Widescreen

Penélope Cruz has appeared in 14 American films without being memorable. Yet Almodóvar takes her back to Spain, gives her curves—and she is immortal
October 20, 2006

As I write, Britain's art-house cinemas are muy contentos. Since its May premiere at Cannes, they have been licking their chops at the prospect of showing Pedro Almodóvar's new movie, Volver, about a woman whose mother returns from the dead. Art-house cinemas need quality hit films to subsidise their education and repertory programming, and Volver had "hit" written all over it.

Almodóvar's following has grown over the years, and his style has matured as he has reduced the amount of gay sex in his films and increased the range of feeling, the harmonics of his mode of melodrama. He has become the closest that beleaguered art-house programmers have got to a dead cert. This following alone does not explain Volver's success, however. The film's most memorable imagery is that of its star, Penélope Cruz, at a chopping board as Almodóvar's overhead camera looks down into her breasts; or her getting out of a car; or looking straight to camera in close-up. The most memorable sound is the exaggerated kissy noise that the women in the film make when they embrace each other.

Cruz is gorgeous, of course, yet she's been in 14 American films without being nearly as memorable. What did Volver do to her? How did Almodóvar render her so indelible? Part of the answer has been all over the tabloids. Almodóvar gave Cruz curves. The imagery of women in American cinema derives from the cult of thinness in southern Californian culture—think of Nicole Kidman. Almodóvar, by contrast, had in mind the sort of women he knew in La Mancha. "I put on three kilos," Cruz told journalists, "and Pedro asked me to stay at that weight level during the filming." The reverse is usually the case in Hollywood, and weight reduction is often written into the contract. Almodóvar has said that Cruz's breasts are "one of the visual virtues of cinema," but it was her bottom that he had padded so that it "represents a glorious maternity." According to Cruz, "he said a big bottom would push me down closer to the earth."

Yet Cruz's Raimunda isn't only memorable for her curves. The kohl-blackness of her hair and eyes are etched on to the screen. America's most iconic movie women—Marilyn Monroe and Doris Day—were both luminous blondes. Cruz, like Sophia Loren and Anna Magnani (to both of whom she is regularly compared) seems in Volver to drink in light rather than burnish it. Where Monroe and Day sometimes dissolve into a scrim of soft focus, Cruz's contours are rock hard—back to the earth again. Cruz is grounded in Almodóvar's film. She visibly comes from this place. She makes you think of Iranian director Abbas Kiarostami's point that a tree grows best where it's planted.

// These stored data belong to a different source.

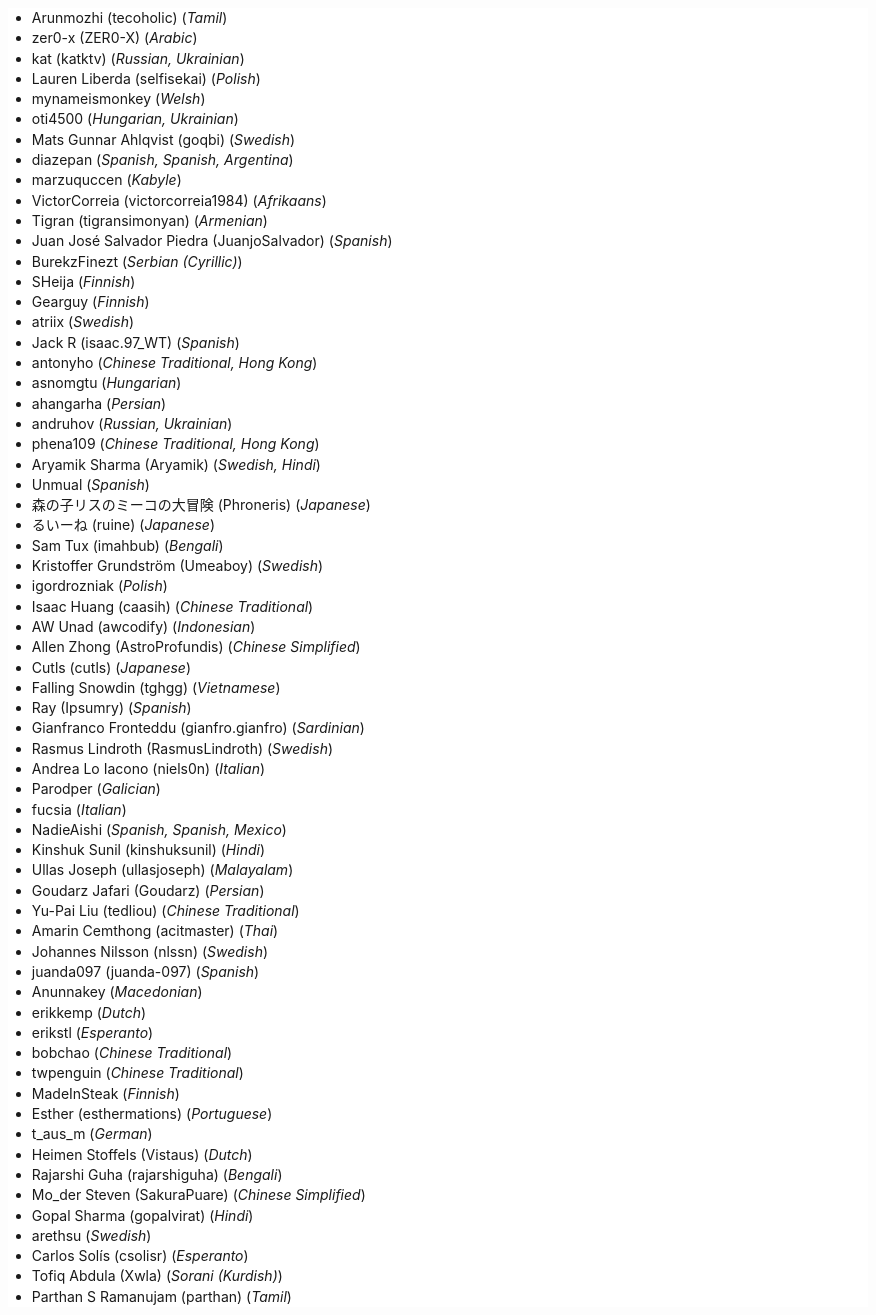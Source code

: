 - Arunmozhi (tecoholic) (*Tamil*)
- zer0-x (ZER0-X) (*Arabic*)
- kat (katktv) (*Russian, Ukrainian*)
- Lauren Liberda (selfisekai) (*Polish*)
- mynameismonkey (*Welsh*)
- oti4500 (*Hungarian, Ukrainian*)
- Mats Gunnar Ahlqvist (goqbi) (*Swedish*)
- diazepan (*Spanish, Spanish, Argentina*)
- marzuquccen (*Kabyle*)
- VictorCorreia (victorcorreia1984) (*Afrikaans*)
- Tigran (tigransimonyan) (*Armenian*)
- Juan José Salvador Piedra (JuanjoSalvador) (*Spanish*)
- BurekzFinezt (*Serbian (Cyrillic)*)
- SHeija (*Finnish*)
- Gearguy (*Finnish*)
- atriix (*Swedish*)
- Jack R (isaac.97_WT) (*Spanish*)
- antonyho (*Chinese Traditional, Hong Kong*)
- asnomgtu (*Hungarian*)
- ahangarha (*Persian*)
- andruhov (*Russian, Ukrainian*)
- phena109 (*Chinese Traditional, Hong Kong*)
- Aryamik Sharma (Aryamik) (*Swedish, Hindi*)
- Unmual (*Spanish*)
- 森の子リスのミーコの大冒険 (Phroneris) (*Japanese*)
- るいーね (ruine) (*Japanese*)
- Sam Tux (imahbub) (*Bengali*)
- Kristoffer Grundström (Umeaboy) (*Swedish*)
- igordrozniak (*Polish*)
- Isaac Huang (caasih) (*Chinese Traditional*)
- AW Unad (awcodify) (*Indonesian*)
- Allen Zhong (AstroProfundis) (*Chinese Simplified*)
- Cutls (cutls) (*Japanese*)
- Falling Snowdin (tghgg) (*Vietnamese*)
- Ray (Ipsumry) (*Spanish*)
- Gianfranco Fronteddu (gianfro.gianfro) (*Sardinian*)
- Rasmus Lindroth (RasmusLindroth) (*Swedish*)
- Andrea Lo Iacono (niels0n) (*Italian*)
- Parodper (*Galician*)
- fucsia (*Italian*)
- NadieAishi (*Spanish, Spanish, Mexico*)
- Kinshuk Sunil (kinshuksunil) (*Hindi*)
- Ullas Joseph (ullasjoseph) (*Malayalam*)
- Goudarz Jafari (Goudarz) (*Persian*)
- Yu-Pai Liu (tedliou) (*Chinese Traditional*)
- Amarin Cemthong (acitmaster) (*Thai*)
- Johannes Nilsson (nlssn) (*Swedish*)
- juanda097 (juanda-097) (*Spanish*)
- Anunnakey (*Macedonian*)
- erikkemp (*Dutch*)
- erikstl (*Esperanto*)
- bobchao (*Chinese Traditional*)
- twpenguin (*Chinese Traditional*)
- MadeInSteak (*Finnish*)
- Esther (esthermations) (*Portuguese*)
- t_aus_m (*German*)
- Heimen Stoffels (Vistaus) (*Dutch*)
- Rajarshi Guha (rajarshiguha) (*Bengali*)
- Mo_der Steven (SakuraPuare) (*Chinese Simplified*)
- Gopal Sharma (gopalvirat) (*Hindi*)
- arethsu (*Swedish*)
- Carlos Solís (csolisr) (*Esperanto*)
- Tofiq Abdula (Xwla) (*Sorani (Kurdish)*)
- Parthan S Ramanujam (parthan) (*Tamil*)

A further reason why Volver is so memorable is that it is all about women in a year in which—once again—the best films are about men. The key movies this year have been, for me, Michael Mann's Miami Vice, Bruno Dumont's Flandres, Ken Loach's The Wind that Shakes the Barley, Douglas Gordon and Philippe Parreno's Zidane: Un portrait du 21e siècle, Rafi Pitt's brilliant Iranian film It's Winter, and Laura Poitras's Iraqi documentary My Country, My Country. All are centred on men to the exclusion of almost everything else. Almodóvar's is the reverse, a portrait of women to the exclusion of almost everything else.

Almodóvar's homosexuality has been used to explain his affinity with women in general and the observational fine grain of Volver in particular, but it is difficult to find any kind of firm equation between the sexuality of a director and the way he or she portrays women on screen. Gay American director George Cukor's key leading lady was Katharine Hepburn, all stalky brio; straight director Howard Hawks went for a similar type. Cult gay director John Waters treated the characters and contours of women as if they were cartoons, as did hetero Italian Federico Fellini. Among the best movies I know about women—the most honest, the least sentimental—are those by heterosexual director Shohei Imamura. So perhaps the sexuality factor is overplayed.

What is certainly underplayed in Almodóvar's work, and one of its most interesting elements, is the influence on it of the Spanish theatre aesthetic esperpento, a combination of realism and irony not seen much elsewhere. Says Almodóvar, "In the 1950s and 1960s, Spain experienced a kind of neorealism which was far less sentimental than the Italian brand and far more ferocious and amusing. I'm talking about the films of Fernan Gomez… and The Wheelchair." Watched now, The Wheelchair (directed by Marco Ferreri, 1960) seems to have been a wellspring for Almodóvar—its story of a widower who, in trying to buy a motorised wheelchair, inadvertently ends up killing his whole family, prefigures Almodóvar's admixture of tears and absurdity. This too is a reason why Cruz's face burns on screen. Behind her eyes, puissant human forces are at play. Raimunda's life and experiences are both absurd and deeply moving. She sees her dead mother—how could we not be moved?—and yet the events which allow her to do so seem to mock the feelings we have. The mix is Spanish and Almodovarian. It is his face, too, that we see on screen.